The Middle East can deliver approximately 8,500 billion cubic meters (bcm) of gas with average breakeven prices of $2.5 per MMBtu [Million British Thermal Units] by 2030. While recent record low gas prices are due in part to oversupply in the global market, low-cost gas reserves are abundant, and the structural cost competitiveness of gas is improving.
“The Middle East’s gas market has experienced dramatic growth in the past decade. Our research shows that access to gas and growth faces limitations in terms of local market regulations and infrastructure as well as the scale of investment in cross-border pipelines,” said Pablo Avogadri, partner and associate director at BCG.
“The region could realise enormous benefits through connecting gas reserves with end-use markets at a low cost, infrastructure investment, and policy support and adoption.”
Strong Growth Potential for Gas
The potential future for natural gas in the Middle East is strong, but realizing it at full will require consistent support and coordinated action by industry, national governments, and the international community.
Although Middle East gas prices are largely subsidised and pricing structures largely regulated, the downward trajectory of gas prices is making gas more competitive with other fuels on a levelized basis.

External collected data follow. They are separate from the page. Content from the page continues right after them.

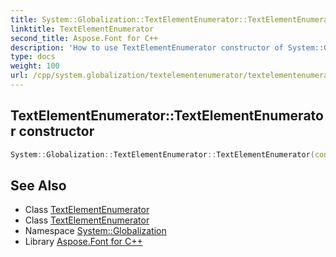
 ```yaml
---
title: System::Globalization::TextElementEnumerator::TextElementEnumerator constructor
linktitle: TextElementEnumerator
second_title: Aspose.Font for C++
description: 'How to use TextElementEnumerator constructor of System::Globalization::TextElementEnumerator class in C++.'
type: docs
weight: 100
url: /cpp/system.globalization/textelementenumerator/textelementenumerator/
---
```

## TextElementEnumerator::TextElementEnumerator constructor




```cpp
System::Globalization::TextElementEnumerator::TextElementEnumerator(const TextElementEnumerator &)=delete
```

## See Also

* Class [TextElementEnumerator](../)
* Class [TextElementEnumerator](../)
* Namespace [System::Globalization](../../)
* Library [Aspose.Font for C++](../../../)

Costs rising above $2.5 per MMBtu indicate a requirement for subsidies to keep prices low for end users.
The report forecasts that the Middle East could maintain its best-in-class position to 2030 despite an expected rise in production costs. However, infrastructure investment will need to grow faster across gas value chains to meet growth expectations.
Implementing growth levers for gas will require concerted actions from various stakeholders. These include the development of new business models and technologies from gas industry participants, effective policies from governments, and sustained capital commitments from financial institutions.